**** Given entries ****

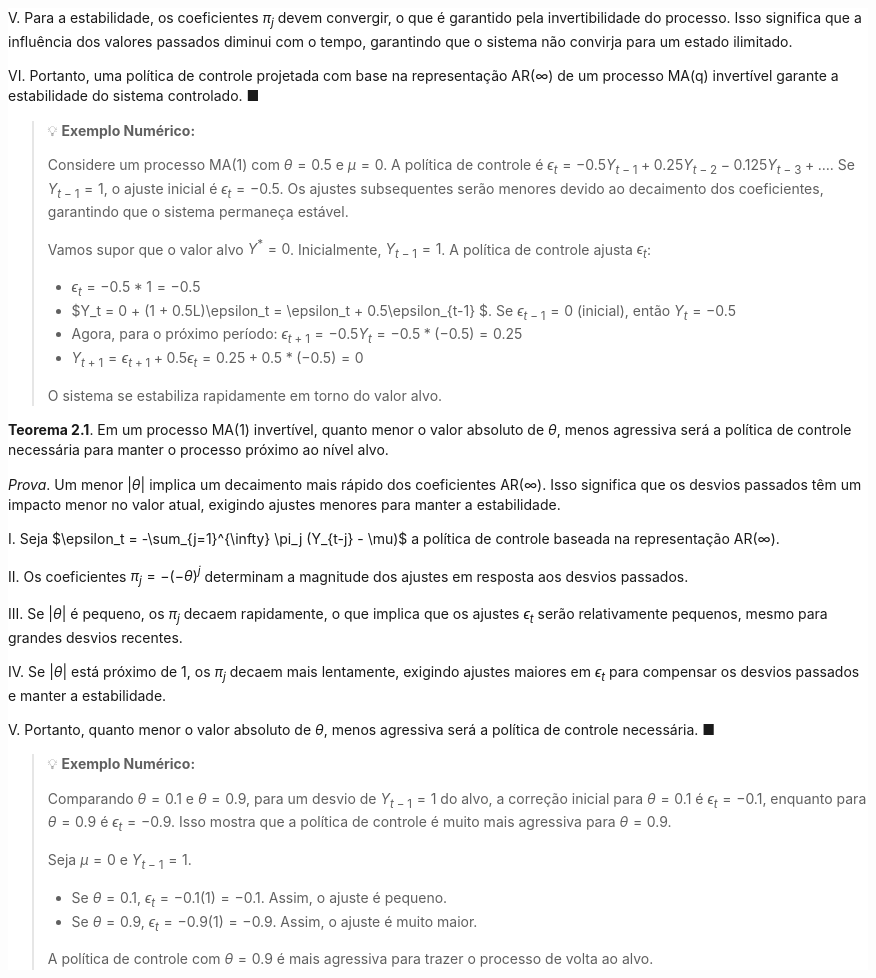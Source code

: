 V. Para a estabilidade, os coeficientes $\pi_j$ devem convergir, o que é garantido pela invertibilidade do processo. Isso significa que a influência dos valores passados diminui com o tempo, garantindo que o sistema não convirja para um estado ilimitado.

VI. Portanto, uma política de controle projetada com base na representação AR(∞) de um processo MA(q) invertível garante a estabilidade do sistema controlado. ■

> 💡 **Exemplo Numérico:**
>
> Considere um processo MA(1) com $\theta = 0.5$ e $\mu = 0$. A política de controle é $\epsilon_t = -0.5Y_{t-1} + 0.25Y_{t-2} - 0.125Y_{t-3} + \ldots$. Se $Y_{t-1} = 1$, o ajuste inicial é $\epsilon_t = -0.5$. Os ajustes subsequentes serão menores devido ao decaimento dos coeficientes, garantindo que o sistema permaneça estável.
>
> Vamos supor que o valor alvo $Y^* = 0$. Inicialmente, $Y_{t-1} = 1$. A política de controle ajusta $\epsilon_t$:
>
> *   $\epsilon_t = -0.5 * 1 = -0.5$
> *   $Y_t = 0 + (1 + 0.5L)\epsilon_t = \epsilon_t + 0.5\epsilon_{t-1} $. Se $\epsilon_{t-1} = 0$ (inicial), então $Y_t = -0.5$
> *   Agora, para o próximo período: $\epsilon_{t+1} = -0.5Y_t = -0.5*(-0.5) = 0.25$
> *   $Y_{t+1} = \epsilon_{t+1} + 0.5\epsilon_{t} = 0.25 + 0.5*(-0.5) = 0$
>
> O sistema se estabiliza rapidamente em torno do valor alvo.

**Teorema 2.1**. Em um processo MA(1) invertível, quanto menor o valor absoluto de $\theta$, menos agressiva será a política de controle necessária para manter o processo próximo ao nível alvo.

*Prova*. Um menor $|\theta|$ implica um decaimento mais rápido dos coeficientes AR(∞). Isso significa que os desvios passados têm um impacto menor no valor atual, exigindo ajustes menores para manter a estabilidade.

I. Seja $\epsilon_t = -\sum_{j=1}^{\infty} \pi_j (Y_{t-j} - \mu)$ a política de controle baseada na representação AR(∞).

II. Os coeficientes $\pi_j = -(-\theta)^j$ determinam a magnitude dos ajustes em resposta aos desvios passados.

III. Se $|\theta|$ é pequeno, os $\pi_j$ decaem rapidamente, o que implica que os ajustes $\epsilon_t$ serão relativamente pequenos, mesmo para grandes desvios recentes.

IV. Se $|\theta|$ está próximo de 1, os $\pi_j$ decaem mais lentamente, exigindo ajustes maiores em $\epsilon_t$ para compensar os desvios passados e manter a estabilidade.

V. Portanto, quanto menor o valor absoluto de $\theta$, menos agressiva será a política de controle necessária. ■

> 💡 **Exemplo Numérico:**
>
> Comparando $\theta = 0.1$ e $\theta = 0.9$, para um desvio de $Y_{t-1} = 1$ do alvo, a correção inicial para $\theta = 0.1$ é $\epsilon_t = -0.1$, enquanto para $\theta = 0.9$ é $\epsilon_t = -0.9$. Isso mostra que a política de controle é muito mais agressiva para $\theta = 0.9$.
>
> Seja $\mu=0$ e $Y_{t-1} = 1$.
>
> *   Se $\theta = 0.1$, $\epsilon_t = -0.1(1) = -0.1$. Assim, o ajuste é pequeno.
> *   Se $\theta = 0.9$, $\epsilon_t = -0.9(1) = -0.9$. Assim, o ajuste é muito maior.
>
> A política de controle com $\theta = 0.9$ é mais agressiva para trazer o processo de volta ao alvo.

****

| Task brief |
Scan the records for lines with the word "Assim". Report how many, with no other words.

| Completed task |
2